Lana Turner's casting was announced in the spring of 1968. As part of her contract, Turner refused to appear nude in the film, despite the screenplay originally calling for it.

===Filming===
The film was shot on location in Mexico, primarily at the Studios Churbusco in Mexico City as well as on the coastal Acapulco Bay with a budget of US$560,000. The shooting schedule was scheduled to last approximately eight weeks, with principal photography beginning on May 3, 1968. The decision to shoot the film abroad was to dually help bolster Mexico's film market, as well as help lower production costs, which were estimated to be $300,000 more if filmed in the United States. It was George Chakiris' last lead in a feature film.

==Release==
The Big Cube opened at the Acapulco Film Festival in November 1968 before being released theatrically in the United States on April 30, 1969, opening regionally in Cincinnati, Ohio. It continued to open in several U.S. cities throughout May 1969, including Philadelphia, Pennsylvania; Chicago, Illinois; Portland, Oregon; and Boston, Massachusetts.
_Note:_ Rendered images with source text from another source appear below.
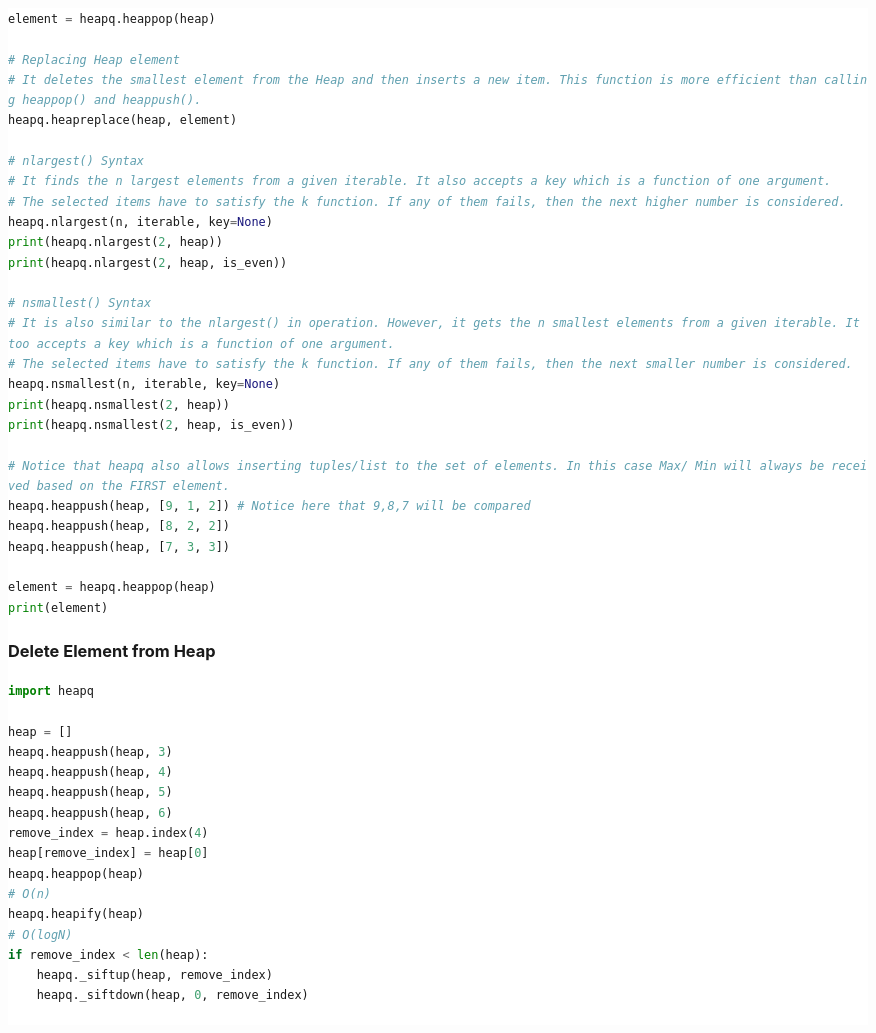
 ```python
element = heapq.heappop(heap)

# Replacing Heap element
# It deletes the smallest element from the Heap and then inserts a new item. This function is more efficient than calling heappop() and heappush().
heapq.heapreplace(heap, element)

# nlargest() Syntax
# It finds the n largest elements from a given iterable. It also accepts a key which is a function of one argument.
# The selected items have to satisfy the k function. If any of them fails, then the next higher number is considered.
heapq.nlargest(n, iterable, key=None)
print(heapq.nlargest(2, heap))
print(heapq.nlargest(2, heap, is_even))

# nsmallest() Syntax
# It is also similar to the nlargest() in operation. However, it gets the n smallest elements from a given iterable. It too accepts a key which is a function of one argument.
# The selected items have to satisfy the k function. If any of them fails, then the next smaller number is considered.
heapq.nsmallest(n, iterable, key=None)
print(heapq.nsmallest(2, heap))
print(heapq.nsmallest(2, heap, is_even))

# Notice that heapq also allows inserting tuples/list to the set of elements. In this case Max/ Min will always be received based on the FIRST element.
heapq.heappush(heap, [9, 1, 2]) # Notice here that 9,8,7 will be compared
heapq.heappush(heap, [8, 2, 2])
heapq.heappush(heap, [7, 3, 3])

element = heapq.heappop(heap)
print(element)
```

### Delete Element from Heap

```python
import heapq

heap = []
heapq.heappush(heap, 3)
heapq.heappush(heap, 4)
heapq.heappush(heap, 5)
heapq.heappush(heap, 6)
remove_index = heap.index(4)
heap[remove_index] = heap[0]
heapq.heappop(heap)
# O(n)
heapq.heapify(heap)
# O(logN)
if remove_index < len(heap):
    heapq._siftup(heap, remove_index)
    heapq._siftdown(heap, 0, remove_index)
    

```
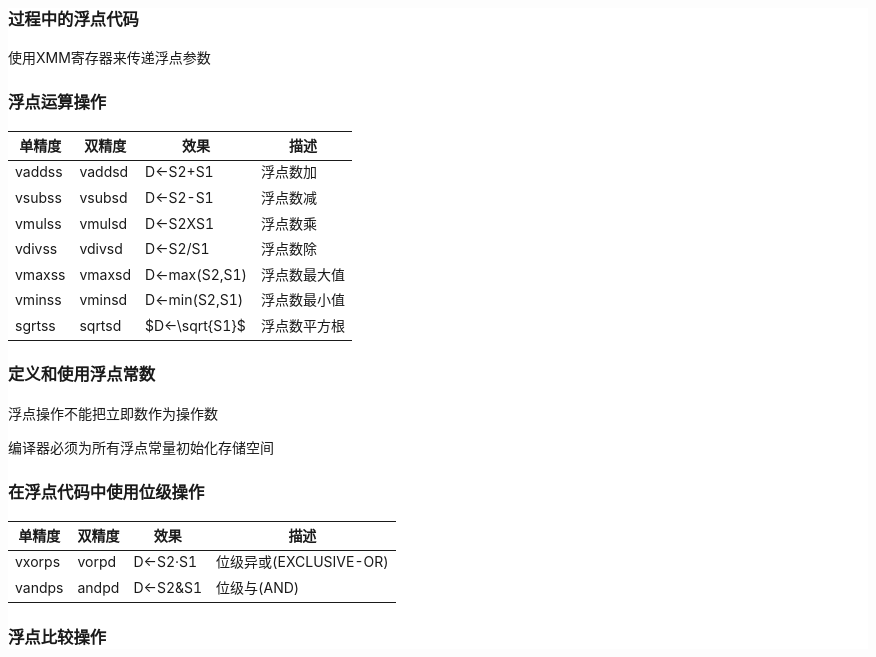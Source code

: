 ### 过程中的浮点代码

使用XMM寄存器来传递浮点参数

### 浮点运算操作

单精度    | 双精度    | 效果            | 描述
------ | ------ | ------------- | ------
vaddss | vaddsd | D←S2+S1       | 浮点数加
vsubss | vsubsd | D←S2-S1       | 浮点数减
vmulss | vmulsd | D←S2XS1       | 浮点数乘
vdivss | vdivsd | D←S2/S1       | 浮点数除
vmaxss | vmaxsd | D←max(S2,S1)  | 浮点数最大值
vminss | vminsd | D←min(S2,S1)  | 浮点数最小值
sgrtss | sqrtsd | $D←\sqrt{S1}$ | 浮点数平方根

### 定义和使用浮点常数

浮点操作不能把立即数作为操作数

编译器必须为所有浮点常量初始化存储空间

### 在浮点代码中使用位级操作

单精度    | 双精度   | 效果      | 描述
------ | ----- | ------- | ------------------
vxorps | vorpd | D←S2·S1 | 位级异或(EXCLUSIVE-OR)
vandps | andpd | D←S2&S1 | 位级与(AND)

### 浮点比较操作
The film opened in Los Angeles on May 21, 1969, though New York City engagements did not begin until January 1970.

===Home media===
The Big Cube was released on DVD in 2007 as part of Volume 2 of Warner Brothers' Cult Camp Classic's "Women in Peril" series, a three-part series that included John Cromwell's Caged (1950) and the film that gave Joan Crawford her last starring role, Freddie Francis' Trog (1970).